Your output must match the data word for word, with every line included.

(Stored data)
--- START ---
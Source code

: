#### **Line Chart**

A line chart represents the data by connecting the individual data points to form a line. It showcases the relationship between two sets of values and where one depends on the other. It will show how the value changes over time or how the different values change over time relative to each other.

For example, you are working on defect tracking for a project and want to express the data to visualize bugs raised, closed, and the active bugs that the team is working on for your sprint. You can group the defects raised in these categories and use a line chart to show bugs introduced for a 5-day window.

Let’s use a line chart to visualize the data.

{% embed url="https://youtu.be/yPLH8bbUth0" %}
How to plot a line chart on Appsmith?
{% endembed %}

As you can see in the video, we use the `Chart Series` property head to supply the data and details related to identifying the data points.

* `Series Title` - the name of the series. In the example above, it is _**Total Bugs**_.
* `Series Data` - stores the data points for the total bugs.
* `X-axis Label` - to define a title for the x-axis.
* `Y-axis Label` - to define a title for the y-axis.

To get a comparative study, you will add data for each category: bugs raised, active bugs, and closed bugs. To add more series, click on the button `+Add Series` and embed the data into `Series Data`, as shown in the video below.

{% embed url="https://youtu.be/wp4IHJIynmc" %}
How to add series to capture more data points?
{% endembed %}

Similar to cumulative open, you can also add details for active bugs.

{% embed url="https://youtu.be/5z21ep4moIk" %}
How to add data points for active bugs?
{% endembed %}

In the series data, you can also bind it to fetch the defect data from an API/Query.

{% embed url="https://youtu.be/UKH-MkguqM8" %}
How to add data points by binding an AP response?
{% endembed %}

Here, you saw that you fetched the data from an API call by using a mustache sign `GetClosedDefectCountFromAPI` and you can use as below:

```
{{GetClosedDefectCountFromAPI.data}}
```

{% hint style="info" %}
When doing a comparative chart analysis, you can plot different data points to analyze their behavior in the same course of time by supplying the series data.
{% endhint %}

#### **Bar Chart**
--- END ---
* [Answer box]:
Source code

:#### **Line Chart**

A line chart represents the data by connecting the individual data points to form a line. It showcases the relationship between two sets of values and where one depends on the other. It will show how the value changes over time or how the different values change over time relative to each other.

For example, you are working on defect tracking for a project and want to express the data to visualize bugs raised, closed, and the active bugs that the team is working on for your sprint. You can group the defects raised in these categories and use a line chart to show bugs introduced for a 5-day window.

Let’s use a line chart to visualize the data.

{% embed url="https://youtu.be/yPLH8bbUth0" %}
How to plot a line chart on Appsmith?
{% endembed %}

As you can see in the video, we use the `Chart Series` property head to supply the data and details related to identifying the data points.

* `Series Title` - the name of the series. In the example above, it is _**Total Bugs**_.
* `Series Data` - stores the data points for the total bugs.
* `X-axis Label` - to define a title for the x-axis.
* `Y-axis Label` - to define a title for the y-axis.

To get a comparative study, you will add data for each category: bugs raised, active bugs, and closed bugs. To add more series, click on the button `+Add Series` and embed the data into `Series Data`, as shown in the video below.

{% embed url="https://youtu.be/wp4IHJIynmc" %}
How to add series to capture more data points?
{% endembed %}

Similar to cumulative open, you can also add details for active bugs.

{% embed url="https://youtu.be/5z21ep4moIk" %}
How to add data points for active bugs?
{% endembed %}

In the series data, you can also bind it to fetch the defect data from an API/Query.

{% embed url="https://youtu.be/UKH-MkguqM8" %}
How to add data points by binding an AP response?
{% endembed %}

Here, you saw that you fetched the data from an API call by using a mustache sign `GetClosedDefectCountFromAPI` and you can use as below:

```
{{GetClosedDefectCountFromAPI.data}}
```

{% hint style="info" %}
When doing a comparative chart analysis, you can plot different data points to analyze their behavior in the same course of time by supplying the series data.
{% endhint %}

#### **Bar Chart**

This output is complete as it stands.